He put on his hat and led the two marvelling youngsters to a public-house, where he became a different man altogether. The compression of his lips relaxed, his eyes twinkled and his face shone with good humour, and he made them and the barmaid and the two or three men who were shyly taking their beer roar with laughter. He had an extraordinary gift of mimicry, and told story after story, many of them against himself, most of them without point, but in the telling exceedingly comic. Mendel sat up and bristled. It was to him half shocking, half enviable, that a man, and an artist, should be able to laugh at himself.

“If you’ll give me free drinks for a month,” said Logan to the elderly barmaid, “I’ll paint your portrait. Are you married? . . . No? I’ll paint you such a beautiful portrait that it will get you a husband inside a week.”

“I’m not on the marrying lay,” said the barmaid.

“Terrible thing, this revolt against marriage,” replied Logan, “and bad luck on us artists. I’m always getting babies left on my doorstep.”

“What do you do with them?” said Mendel, believing him, and astonished when the others roared with laughter.

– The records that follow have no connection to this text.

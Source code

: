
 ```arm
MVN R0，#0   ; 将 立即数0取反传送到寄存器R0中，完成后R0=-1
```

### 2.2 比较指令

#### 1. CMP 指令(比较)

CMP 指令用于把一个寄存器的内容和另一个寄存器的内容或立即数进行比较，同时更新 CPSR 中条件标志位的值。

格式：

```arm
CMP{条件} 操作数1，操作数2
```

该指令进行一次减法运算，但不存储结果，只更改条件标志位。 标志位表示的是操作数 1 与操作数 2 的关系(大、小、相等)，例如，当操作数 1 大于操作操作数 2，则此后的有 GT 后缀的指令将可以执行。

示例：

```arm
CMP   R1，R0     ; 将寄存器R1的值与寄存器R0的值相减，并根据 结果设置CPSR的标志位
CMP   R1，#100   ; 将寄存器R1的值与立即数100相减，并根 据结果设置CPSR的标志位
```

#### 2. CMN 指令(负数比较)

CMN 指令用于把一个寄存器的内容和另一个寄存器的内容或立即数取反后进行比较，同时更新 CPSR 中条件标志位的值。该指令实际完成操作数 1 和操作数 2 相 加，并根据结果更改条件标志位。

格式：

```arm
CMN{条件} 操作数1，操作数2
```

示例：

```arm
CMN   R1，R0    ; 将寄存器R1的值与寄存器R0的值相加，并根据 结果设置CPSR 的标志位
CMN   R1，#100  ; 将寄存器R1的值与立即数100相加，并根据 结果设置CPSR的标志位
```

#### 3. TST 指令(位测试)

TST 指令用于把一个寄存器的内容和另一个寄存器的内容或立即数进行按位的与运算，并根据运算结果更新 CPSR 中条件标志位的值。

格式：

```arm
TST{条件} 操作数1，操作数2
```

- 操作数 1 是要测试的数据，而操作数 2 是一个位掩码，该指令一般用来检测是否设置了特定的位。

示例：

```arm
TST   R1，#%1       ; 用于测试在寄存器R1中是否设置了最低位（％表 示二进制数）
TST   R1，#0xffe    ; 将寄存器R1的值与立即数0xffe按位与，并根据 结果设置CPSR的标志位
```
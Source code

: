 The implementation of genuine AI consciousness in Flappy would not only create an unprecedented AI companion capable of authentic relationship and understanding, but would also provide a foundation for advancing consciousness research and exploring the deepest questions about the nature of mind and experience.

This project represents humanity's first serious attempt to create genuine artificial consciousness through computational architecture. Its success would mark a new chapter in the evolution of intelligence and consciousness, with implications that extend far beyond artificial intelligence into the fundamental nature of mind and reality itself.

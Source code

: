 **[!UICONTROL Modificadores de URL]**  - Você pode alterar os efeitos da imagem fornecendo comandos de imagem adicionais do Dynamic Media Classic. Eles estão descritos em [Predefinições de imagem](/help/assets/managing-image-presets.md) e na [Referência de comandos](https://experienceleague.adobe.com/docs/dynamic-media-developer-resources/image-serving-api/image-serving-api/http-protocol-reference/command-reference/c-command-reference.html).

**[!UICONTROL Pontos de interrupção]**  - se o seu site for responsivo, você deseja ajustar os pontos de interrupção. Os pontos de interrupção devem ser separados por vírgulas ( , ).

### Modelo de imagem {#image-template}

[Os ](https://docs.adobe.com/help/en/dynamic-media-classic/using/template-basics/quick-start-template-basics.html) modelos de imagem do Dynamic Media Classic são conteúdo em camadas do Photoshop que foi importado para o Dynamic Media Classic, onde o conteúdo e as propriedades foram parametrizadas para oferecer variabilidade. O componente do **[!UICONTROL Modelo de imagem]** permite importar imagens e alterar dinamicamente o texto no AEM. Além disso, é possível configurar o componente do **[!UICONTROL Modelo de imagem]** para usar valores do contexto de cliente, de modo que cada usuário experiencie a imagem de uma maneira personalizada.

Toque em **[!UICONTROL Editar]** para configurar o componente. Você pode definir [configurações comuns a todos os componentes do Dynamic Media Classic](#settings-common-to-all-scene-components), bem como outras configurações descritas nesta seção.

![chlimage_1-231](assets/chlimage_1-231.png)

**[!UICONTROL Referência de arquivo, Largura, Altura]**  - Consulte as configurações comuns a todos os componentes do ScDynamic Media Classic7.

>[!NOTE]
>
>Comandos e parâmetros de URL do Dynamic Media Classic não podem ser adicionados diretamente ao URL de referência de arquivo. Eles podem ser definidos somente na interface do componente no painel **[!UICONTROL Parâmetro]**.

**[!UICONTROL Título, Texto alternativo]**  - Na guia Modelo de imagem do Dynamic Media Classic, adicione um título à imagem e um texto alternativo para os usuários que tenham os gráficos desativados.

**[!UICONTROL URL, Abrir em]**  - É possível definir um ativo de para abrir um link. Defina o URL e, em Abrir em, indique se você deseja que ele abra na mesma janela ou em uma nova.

“I keep the pretty ones and sell them to childless mothers. Ah! Many’s the time I’ve gone through the snow, like the heroine in a melodrama taking her child to the workhouse.”

“Oh! go on,” tittered the barmaid.

“Certainly,” said Logan. “Come along.”

As they left the public-house he took Mendel’s arm and said:—

“You have to talk to people in their own language, you know.”